Volatility plugins to extract Tensorflow model internals from a memory dump. The three plugins, mnist_weights
in mnist.py
, cifar_10_weights
in cifar-10.py
, and obj_detect_weights_shapes
in object-detection-with-shapes.py
, are relevant to our evaluation (they correspond to each model type). The other plugins are more basic and are meant to recover singular Python objects for demonstration purposes.
Our experiments were conducted on VirtualBox VMs running Ubuntu 18.04 (image: 5.3.0-62-generic) with 8-16 GB RAM. Note that Garbage Collector generations are only accessible using Python 3.7+ and venv
. Our plugin cannot locate the Runtime struct using Anaconda environments.
Clone this repository into your Volatility directory. Install dependencies for profileGen.py
:
pip install pyelftools
Make sure that the input path in python-gc-traverse.py
and the output paths in profileGen.py
are correct. Create a json profile of the python binary running in your target VM. Run profileGen.py
:
python3 profileGen.py ./ELFs/*PYTHON BINARY*
A profile should be generated in ScriptOutputs
.
To execute plugins, cd into the volatility directory and execute:
$ python vol.py --plugins=./AI-Psychiatry/ --profile=*LINUX PROFILE* -f *PATH TO MEMORY DUMP* *PLUGIN NAME* -p *Python PID*
The plugin traverses through the Python Garbage Collector generations to recover the model instance. Then, it extracts all tensor shapes in the model by iterating through the __dict__
and identifying the TensorShape
object. It proceeds to extract the tensor weights by searching through the memory heap region for the shapes previously found. The complete recovered model is written to a json file with data like number of weights and potential weight arrays for each tensor.

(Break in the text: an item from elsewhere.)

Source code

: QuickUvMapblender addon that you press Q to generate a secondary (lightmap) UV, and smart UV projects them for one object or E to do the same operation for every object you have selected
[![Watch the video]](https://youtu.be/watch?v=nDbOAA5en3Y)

The code was specifically designed for Keras Sequential model for the MNIST dataset. Because optimizer tensors are present in the heap, it finds three of each tensor and returns the one with the highest average.
mnist.py
contains the definitions for all the VTypes used for the following plugins.
Tested on Python 3.7.5
Implementation is the same as mnist_weights
.
Designed to recover both mobilenetv1
and VGG16
detection models. Because these models are much larger than the simple MNIST model, expect a longer runtime (about 3 hours). Tensorflow also optimizes out the optimizer tensors, so they are not present in the memory heap region.
Tested on Python 3.7.5
Because the object detection experiments use tf.saved_model
internally, we had to write a different plugin for this model type. After identifying the saved_model's FuncGraph
, we recover its _weak_variables
which contain the relevant tensors and perform the heap traversal.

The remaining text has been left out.